Closed vsbogd closed 5 months ago
Apologies I haven't yet given this PR a thorough line-by-line review. However based on just a brief glance, I have several concerns.
I guess there are two separate problems in my mind, 1. getting atoms across the "FFI barrier", ie. into and out of the MeTTa engine's internal format from an extension language (C and/or Python), and 2. Representing atoms in a stable way that could be written out to a file or sent over the network.
I am working on the belief that you are mainly trying to solve 1. and if that gets us closer to solving 2. then that's a bonus, but not the main effort. Am I right about that?
If I'm right about that point, my feeling is that the serializer interface would be better to track the structure of atoms more closely than the structure of Rust types. e.g. expr(sym(something), gnd(true))
instead of serde.rs's interface which was built to conform primarily to Rust's data types and more generally the data structures in imperative languages.
We don't necessarily need interoperability with serde.rs
. The v8 project opted to extend serde.rs (https://docs.rs/serde_v8/latest/serde_v8/ ) but JavaScript objects are a closer fit for Rust's structs than MeTTa atoms. That decision could go either way.

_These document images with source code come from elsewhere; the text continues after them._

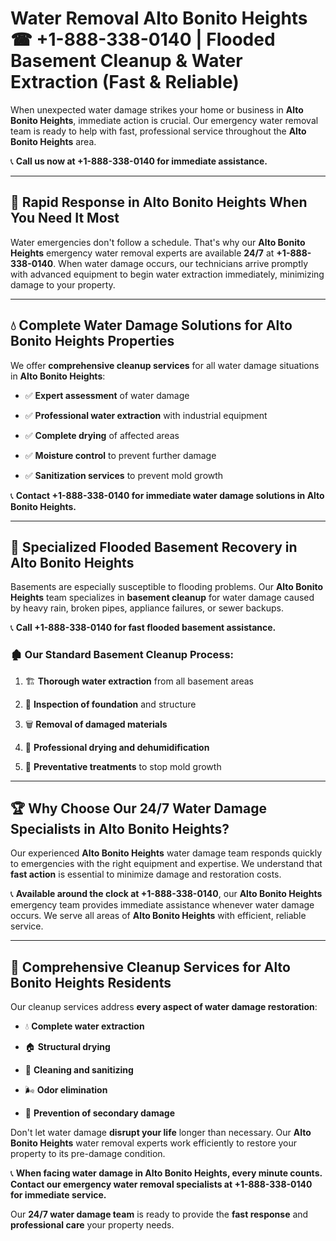 # Water Removal Alto Bonito Heights ☎ +1-888-338-0140 | Flooded Basement Cleanup & Water Extraction (Fast & Reliable)

When unexpected water damage strikes your home or business in **Alto Bonito Heights**, immediate action is crucial. Our emergency water removal team is ready to help with fast, professional service throughout the **Alto Bonito Heights** area. 

📞 **Call us now at +1-888-338-0140 for immediate assistance.**
---
## 🚀 Rapid Response in Alto Bonito Heights When You Need It Most
Water emergencies don't follow a schedule. That's why our **Alto Bonito Heights** emergency water removal experts are available **24/7** at **+1-888-338-0140**. When water damage occurs, our technicians arrive promptly with advanced equipment to begin water extraction immediately, minimizing damage to your property.
---
## 💧 Complete Water Damage Solutions for Alto Bonito Heights Properties
We offer **comprehensive cleanup services** for all water damage situations in **Alto Bonito Heights**:
- ✅ **Expert assessment** of water damage  
- ✅ **Professional water extraction** with industrial equipment  
- ✅ **Complete drying** of affected areas  
- ✅ **Moisture control** to prevent further damage  
- ✅ **Sanitization services** to prevent mold growth  
📞 **Contact +1-888-338-0140 for immediate water damage solutions in Alto Bonito Heights.**
---
## 🌊 Specialized Flooded Basement Recovery in Alto Bonito Heights
Basements are especially susceptible to flooding problems. Our **Alto Bonito Heights** team specializes in **basement cleanup** for water damage caused by heavy rain, broken pipes, appliance failures, or sewer backups. 
📞 **Call +1-888-338-0140 for fast flooded basement assistance.**
### 🏚️ Our Standard Basement Cleanup Process:
1. 🏗️ **Thorough water extraction** from all basement areas  
2. 🔎 **Inspection of foundation** and structure  
3. 🗑️ **Removal of damaged materials**  
4. 💨 **Professional drying and dehumidification**  
5. 🚫 **Preventative treatments** to stop mold growth  
---
## 🏆 Why Choose Our 24/7 Water Damage Specialists in Alto Bonito Heights?
Our experienced **Alto Bonito Heights** water damage team responds quickly to emergencies with the right equipment and expertise. We understand that **fast action** is essential to minimize damage and restoration costs.
📞 **Available around the clock at +1-888-338-0140**, our **Alto Bonito Heights** emergency team provides immediate assistance whenever water damage occurs. We serve all areas of **Alto Bonito Heights** with efficient, reliable service.
---
## 🧹 Comprehensive Cleanup Services for Alto Bonito Heights Residents
Our cleanup services address **every aspect of water damage restoration**:
- 💧 **Complete water extraction**  
- 🏠 **Structural drying**  
- 🧼 **Cleaning and sanitizing**  
- 🌬️ **Odor elimination**  
- 🚫 **Prevention of secondary damage**  
Don't let water damage **disrupt your life** longer than necessary. Our **Alto Bonito Heights** water removal experts work efficiently to restore your property to its pre-damage condition.
📞 **When facing water damage in Alto Bonito Heights, every minute counts. Contact our emergency water removal specialists at +1-888-338-0140 for immediate service.**
Our **24/7 water damage team** is ready to provide the **fast response** and **professional care** your property needs.
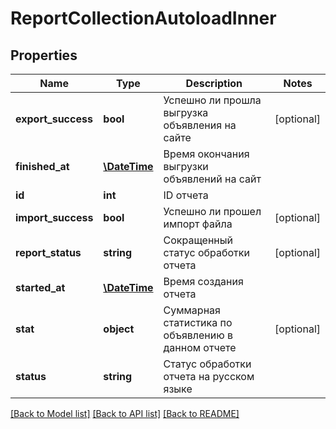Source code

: # ReportCollectionAutoloadInner

## Properties
Name | Type | Description | Notes
------------ | ------------- | ------------- | -------------
**export_success** | **bool** | Успешно ли прошла выгрузка объявления на сайте | [optional] 
**finished_at** | [**\DateTime**](\DateTime.md) | Время окончания выгрузки объявлений на сайт | 
**id** | **int** | ID отчета | 
**import_success** | **bool** | Успешно ли прошел импорт файла | [optional] 
**report_status** | **string** | Сокращенный статус обработки отчета | [optional] 
**started_at** | [**\DateTime**](\DateTime.md) | Время создания отчета | 
**stat** | **object** | Суммарная статистика по объявлению в данном отчете | [optional] 
**status** | **string** | Статус обработки отчета на русском языке | 

[[Back to Model list]](../../README.md#documentation-for-models) [[Back to API list]](../../README.md#documentation-for-api-endpoints) [[Back to README]](../../README.md)

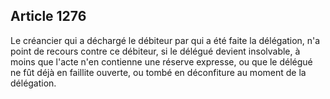 Article 1276
----
Le créancier qui a déchargé le débiteur par qui a été faite la délégation, n'a
point de recours contre ce débiteur, si le délégué devient insolvable, à moins
que l'acte n'en contienne une réserve expresse, ou que le délégué ne fût déjà en
faillite ouverte, ou tombé en déconfiture au moment de la délégation.
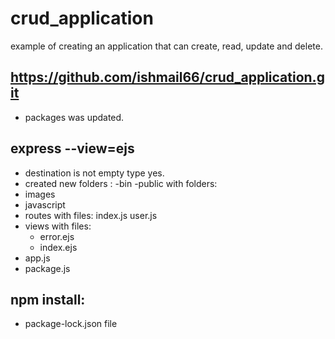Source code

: # crud_application
example of creating an application that can create, read, update and delete.

## https://github.com/ishmail66/crud_application.git
- packages was updated.

## express --view=ejs
- destination is not empty type yes.
- created new folders :
-bin
-public with folders:
- images
- javascript
- routes with files:
    index.js
    user.js
- views with files:
  - error.ejs
  - index.ejs
- app.js
- package.js

## npm install:
- package-lock.json file


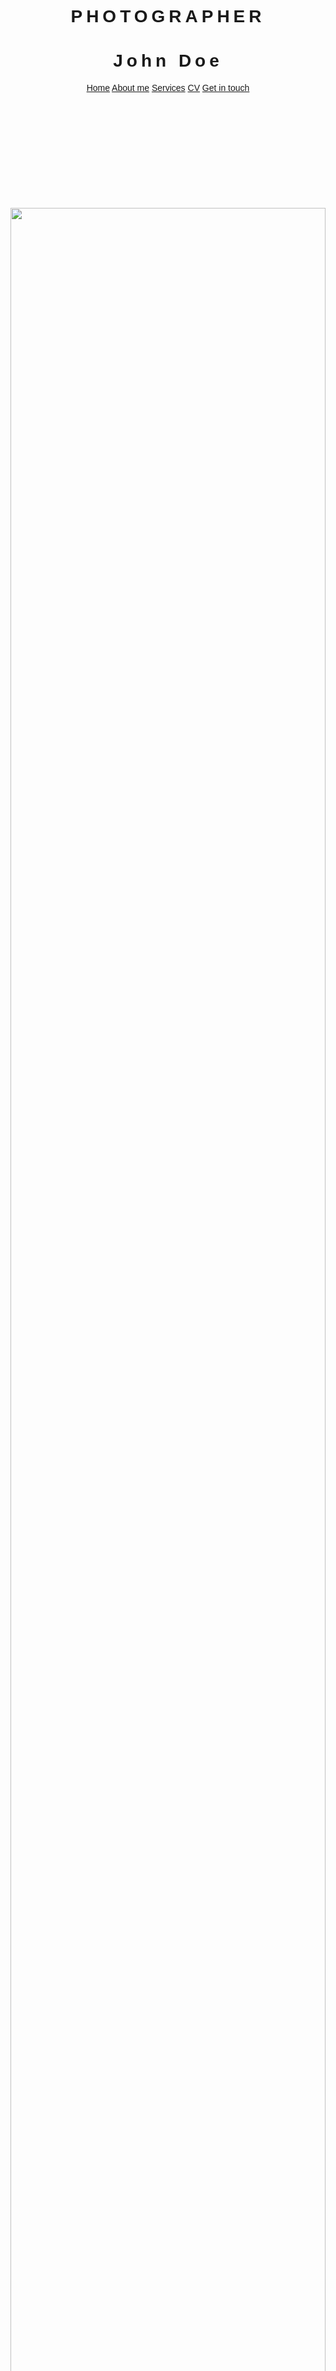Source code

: <!DOCTYPE html>
<html>
<title>Lori Anderson</title>
<meta charset="UTF-8">
<meta name="viewport" content="width=device-width, initial-scale=1">
<link rel="stylesheet" href="https://www.w3schools.com/w3css/4/w3.css">
<link rel="stylesheet" href="https://fonts.googleapis.com/css?family=Raleway">
<link rel="stylesheet" href="https://cdnjs.cloudflare.com/ajax/libs/font-awesome/4.7.0/css/font-awesome.min.css">
<style>
body,h1 {font-family: "Raleway", Arial, sans-serif}
h1 {letter-spacing: 6px}
.w3-row-padding img {margin-bottom: 12px}
</style>
<body>

<!-- !PAGE CONTENT! -->
<div class="w3-content" style="max-width:1500px">

<!-- Header -->
<header class="w3-panel w3-center w3-opacity" style="padding:128px 16px">
  <h1 class="w3-xlarge">PHOTOGRAPHER</h1>
  <h1>John Doe</h1>
  
  <div class="w3-padding-32">
    <div class="w3-bar w3-border">
      <a href="#" class="w3-bar-item w3-button">Home</a>
      <a href="#" class="w3-bar-item w3-button">About me</a>
      <a href="#" class="w3-bar-item w3-button">Services</a>
      <a href="cv.html" class="w3-bar-item w3-button">CV</a>
      <a href="#" class="w3-bar-item w3-button w3-hide-small">Get in touch</a>
    </div>
  </div>
</header>

<!-- Photo Grid -->
<div class="w3-row-padding w3-grayscale" style="margin-bottom:128px">
  <div class="w3-half">
    <img src="/w3images/wedding.jpg" style="width:100%">
    <img src="/w3images/rocks.jpg" style="width:100%">
    <img src="/w3images/falls2.jpg" style="width:100%">
    <img src="/w3images/paris.jpg" style="width:100%">
    <img src="/w3images/nature.jpg" style="width:100%">
    <img src="/w3images/mist.jpg" style="width:100%">
    <img src="/w3images/paris.jpg" style="width:100%">
  </div>

  <div class="w3-half">
    <img src="/w3images/underwater.jpg" style="width:100%">
    <img src="/w3images/ocean.jpg" style="width:100%">
    <img src="/w3images/wedding.jpg" style="width:100%">
    <img src="/w3images/mountainskies.jpg" style="width:100%">
    <img src="/w3images/rocks.jpg" style="width:100%">
    <img src="/w3images/underwater.jpg" style="width:100%">
  </div>
</div>
  
<!-- End Page Content -->
</div>

<!-- Footer -->
<footer class="w3-container w3-padding-64 w3-light-grey w3-center w3-large"> 
  <i class="fa fa-facebook-official w3-hover-opacity"></i>
  <i class="fa fa-instagram w3-hover-opacity"></i>
  <i class="fa fa-snapchat w3-hover-opacity"></i>
  <i class="fa fa-pinterest-p w3-hover-opacity"></i>
  <i class="fa fa-twitter w3-hover-opacity"></i>
  <i class="fa fa-linkedin w3-hover-opacity"></i>
  <p>Powered by <a href="https://www.w3schools.com/w3css/default.asp" target="_blank" class="w3-hover-text-green">w3.css</a></p>
</footer>

</body>
</html>




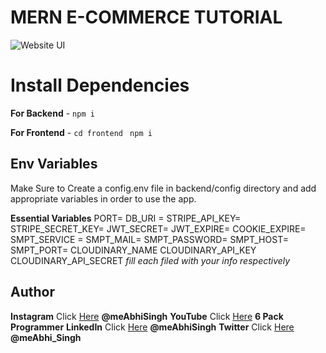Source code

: # MERN E-COMMERCE TUTORIAL


![Website UI](https://i.pinimg.com/1200x/5b/b7/09/5bb70961c9fecf370e6aaa2ae3431e60.jpg)


# Install Dependencies

**For Backend** - `npm i`

**For Frontend** - `cd frontend` ` npm i`

## Env Variables

Make Sure to Create a config.env file in backend/config directory and add appropriate variables in order to use the app.

**Essential Variables**
PORT=
DB_URI =
STRIPE_API_KEY=
STRIPE_SECRET_KEY=
JWT_SECRET=
JWT_EXPIRE=
COOKIE_EXPIRE=
SMPT_SERVICE =
SMPT_MAIL=
SMPT_PASSWORD=
SMPT_HOST=
SMPT_PORT=
CLOUDINARY_NAME
CLOUDINARY_API_KEY
CLOUDINARY_API_SECRET
_fill each filed with your info respectively_

## Author

**Instagram** Click [Here](https://www.instagram.com/meabhisingh) **@meAbhiSingh**
**YouTube** Click [Here](https://www.youtube.com/channel/UCO7afj9AUo0zV69pqEYhcjw/) **6 Pack Programmer**
**LinkedIn** Click [Here](https://in.linkedin.com/in/meabhisingh) **@meAbhiSingh**
**Twitter** Click [Here](https://twitter.com/meAbhi_Singh) **@meAbhi_Singh**
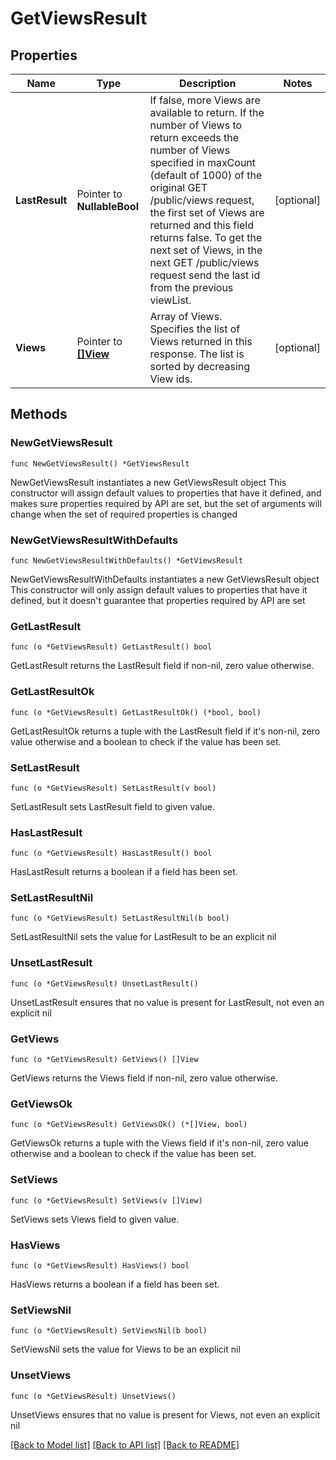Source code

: # GetViewsResult

## Properties

Name | Type | Description | Notes
------------ | ------------- | ------------- | -------------
**LastResult** | Pointer to **NullableBool** | If false, more Views are available to return. If the number of Views to return exceeds the number of Views specified in maxCount (default of 1000) of the original GET /public/views request, the first set of Views are returned and this field returns false. To get the next set of Views, in the next GET /public/views request send the last id from the previous viewList. | [optional] 
**Views** | Pointer to [**[]View**](View.md) | Array of Views.  Specifies the list of Views returned in this response. The list is sorted by decreasing View ids. | [optional] 

## Methods

### NewGetViewsResult

`func NewGetViewsResult() *GetViewsResult`

NewGetViewsResult instantiates a new GetViewsResult object
This constructor will assign default values to properties that have it defined,
and makes sure properties required by API are set, but the set of arguments
will change when the set of required properties is changed

### NewGetViewsResultWithDefaults

`func NewGetViewsResultWithDefaults() *GetViewsResult`

NewGetViewsResultWithDefaults instantiates a new GetViewsResult object
This constructor will only assign default values to properties that have it defined,
but it doesn't guarantee that properties required by API are set

### GetLastResult

`func (o *GetViewsResult) GetLastResult() bool`

GetLastResult returns the LastResult field if non-nil, zero value otherwise.

### GetLastResultOk

`func (o *GetViewsResult) GetLastResultOk() (*bool, bool)`

GetLastResultOk returns a tuple with the LastResult field if it's non-nil, zero value otherwise
and a boolean to check if the value has been set.

### SetLastResult

`func (o *GetViewsResult) SetLastResult(v bool)`

SetLastResult sets LastResult field to given value.

### HasLastResult

`func (o *GetViewsResult) HasLastResult() bool`

HasLastResult returns a boolean if a field has been set.

### SetLastResultNil

`func (o *GetViewsResult) SetLastResultNil(b bool)`

 SetLastResultNil sets the value for LastResult to be an explicit nil

### UnsetLastResult
`func (o *GetViewsResult) UnsetLastResult()`

UnsetLastResult ensures that no value is present for LastResult, not even an explicit nil
### GetViews

`func (o *GetViewsResult) GetViews() []View`

GetViews returns the Views field if non-nil, zero value otherwise.

### GetViewsOk

`func (o *GetViewsResult) GetViewsOk() (*[]View, bool)`

GetViewsOk returns a tuple with the Views field if it's non-nil, zero value otherwise
and a boolean to check if the value has been set.

### SetViews

`func (o *GetViewsResult) SetViews(v []View)`

SetViews sets Views field to given value.

### HasViews

`func (o *GetViewsResult) HasViews() bool`

HasViews returns a boolean if a field has been set.

### SetViewsNil

`func (o *GetViewsResult) SetViewsNil(b bool)`

 SetViewsNil sets the value for Views to be an explicit nil

### UnsetViews
`func (o *GetViewsResult) UnsetViews()`

UnsetViews ensures that no value is present for Views, not even an explicit nil

[[Back to Model list]](../README.md#documentation-for-models) [[Back to API list]](../README.md#documentation-for-api-endpoints) [[Back to README]](../README.md)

The main thing is that the use cases I see are either going to be exchanging small primitives or exchanging grounded atoms that don't have a straightforward representation in terms of primitives. (NN weights, images, etc.)
For the small primitives (bool, some small integers & floats, etc.), it seems like a fast-path that avoids the overhead of serde might be better.
For the big stuff with unknown structure, the main interchange probably needs to be a data-blobs. For reasons of support under a future multi-threaded runner / and a further-future multi-machine deployment we might need to rethink the way these blobs are managed to avoid a bottleneck, but we can push that concern into the future.
I apologize if I have misunderstood some aspects of the design.
I am working on the belief that you are mainly trying to solve 1. and if that gets us closer to solving 2. then that's a bonus, but not the main effort. Am I right about that?
You are right that API in this PR is not intended to be an API to serialize any atom. Its goal to allow serialization of the grounded atoms. Yes, I am trying to solve 1. and allow reusing this API to implement 2. with respect to grounded atoms.
serializer interface would be better to track the structure of atoms more closely than the structure of Rust types. e.g. expr(sym(something), gnd(true)) instead of serde.rs's interface
I agree that for serializing Atom
it would be better API, but serde.rs API suits well serializing grounded values. I tried to explain it in the comment to the https://github.com/trueagi-io/hyperon-experimental/pull/597/files#diff-99de33c2a02e714dd8b5b896c6894afcd531f47842396a32123a4b5a0d6e4cfb module.
The main thing is that the use cases I see are either going to be exchanging small primitives or exchanging grounded atoms that don't have a straightforward representation in terms of primitives. (NN weights, images, etc.)
This is correct.
For the small primitives (bool, some small integers & floats, etc.), it seems like a fast-path that avoids the overhead of serde might be better.
My current understanding is that API to convert small primitives is not very different from serde.rs API. It is difficult to explain without code but I would like to implement a "converting serializer" in Python and in Rust which gets primitive value (through serde.rs API) and just writes it to the reference passed by client. Thus it is not different from getting value from Python converting it into Rust and write it by pre-allocated address.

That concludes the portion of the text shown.